Faktanya, Putusan Banding dari Pengadilan Tinggi Bandung pada 2007 menyatakan terdakwa Agus Utoyo dan terdakwa Tengku Hedi Safinah tidak terbukti bersalah sehingga membebaskan keduanya. Putusan tersebut diperkuat oleh putusan kasasi Mahkamah Agung.
Sementara putusan Pengadilan Tinggi Bandung pada 2008 yang diperkuat putusan kasasi Mahkamah Agung pada 2013 menyatakan Alex Denni bersalah dan dipidana.
"Sepanjang rangkaian perkaranya sama, perbedaan putusan dalam berkas splitsing ini bisa menjadi salah satu objek alasan PK," ujar Rocky.
Selain disparitas putusan, kekhilafan atau kekeliruan hakim yang nyata juga menjadi alasan bagi Alex Denni untuk mengajukan PK.
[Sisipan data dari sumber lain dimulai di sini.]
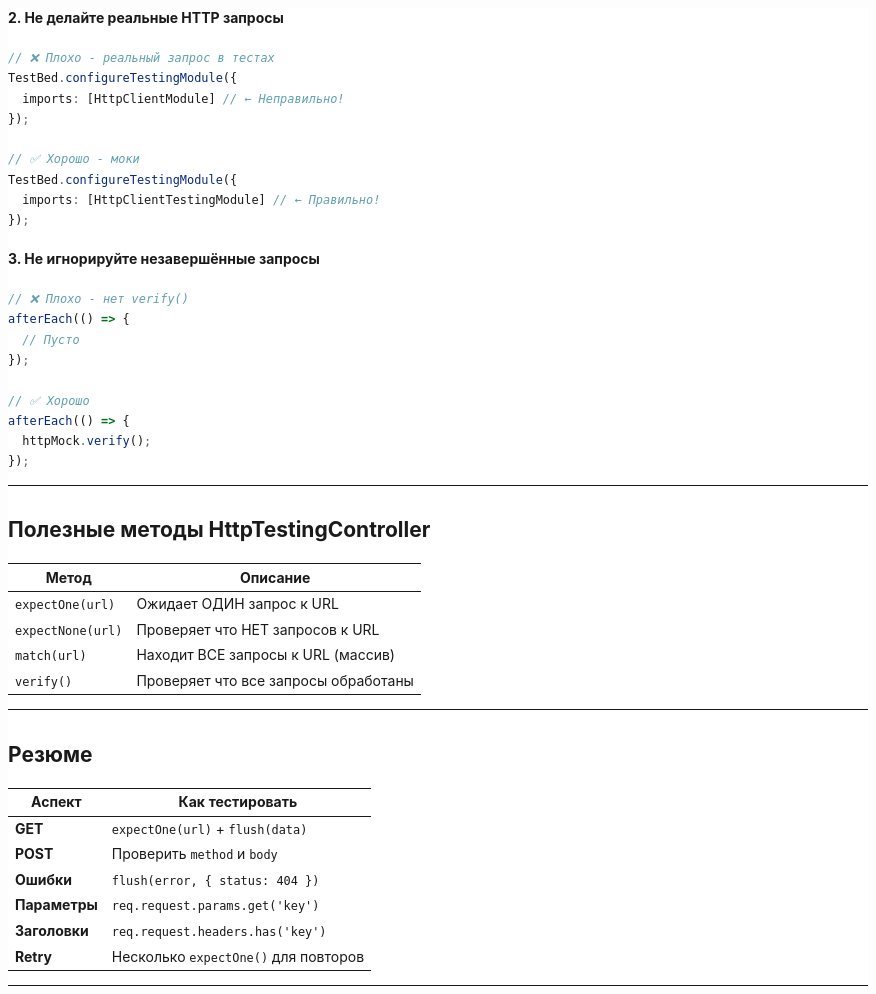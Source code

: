 #### 2. Не делайте реальные HTTP запросы

```typescript
// ❌ Плохо - реальный запрос в тестах
TestBed.configureTestingModule({
  imports: [HttpClientModule] // ← Неправильно!
});

// ✅ Хорошо - моки
TestBed.configureTestingModule({
  imports: [HttpClientTestingModule] // ← Правильно!
});
```

#### 3. Не игнорируйте незавершённые запросы

```typescript
// ❌ Плохо - нет verify()
afterEach(() => {
  // Пусто
});

// ✅ Хорошо
afterEach(() => {
  httpMock.verify();
});
```

---

## Полезные методы HttpTestingController

| Метод | Описание |
|-------|----------|
| `expectOne(url)` | Ожидает ОДИН запрос к URL |
| `expectNone(url)` | Проверяет что НЕТ запросов к URL |
| `match(url)` | Находит ВСЕ запросы к URL (массив) |
| `verify()` | Проверяет что все запросы обработаны |

---

## Резюме

| Аспект | Как тестировать |
|--------|-----------------|
| **GET** | `expectOne(url)` + `flush(data)` |
| **POST** | Проверить `method` и `body` |
| **Ошибки** | `flush(error, { status: 404 })` |
| **Параметры** | `req.request.params.get('key')` |
| **Заголовки** | `req.request.headers.has('key')` |
| **Retry** | Несколько `expectOne()` для повторов |

---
Dalam pendapatnya ahli hukum pidana dari Universitas Bina Nusantara Vidya Prahassacitta menyoroti dakwaan pasal 3 UU Tindak Pidana Korupsi (Tipikor) yang dikenakan terhadap Alex Denni.
Menurut Vidya, pasal 3 UU Tipikor secara historis merujuk pada pegawai negeri atau pejabat yang memiliki kewenangan. Pasal tersebut tidak ditujukan untuk umum. Karena itu pihak swasta tidak bisa dikenakan dakwaan Pasal 3 jika berdiri sendiri.
"Dalam satu rangkaian perkara, unsur dari swasta bisa dikenakan pasal 3, tetapi tidak bisa berdiri sendiri. Tidak bisa dia dikenakan sendirian saat terdakwa lain dari unsur negara tidak dikenakan," kata Vidya.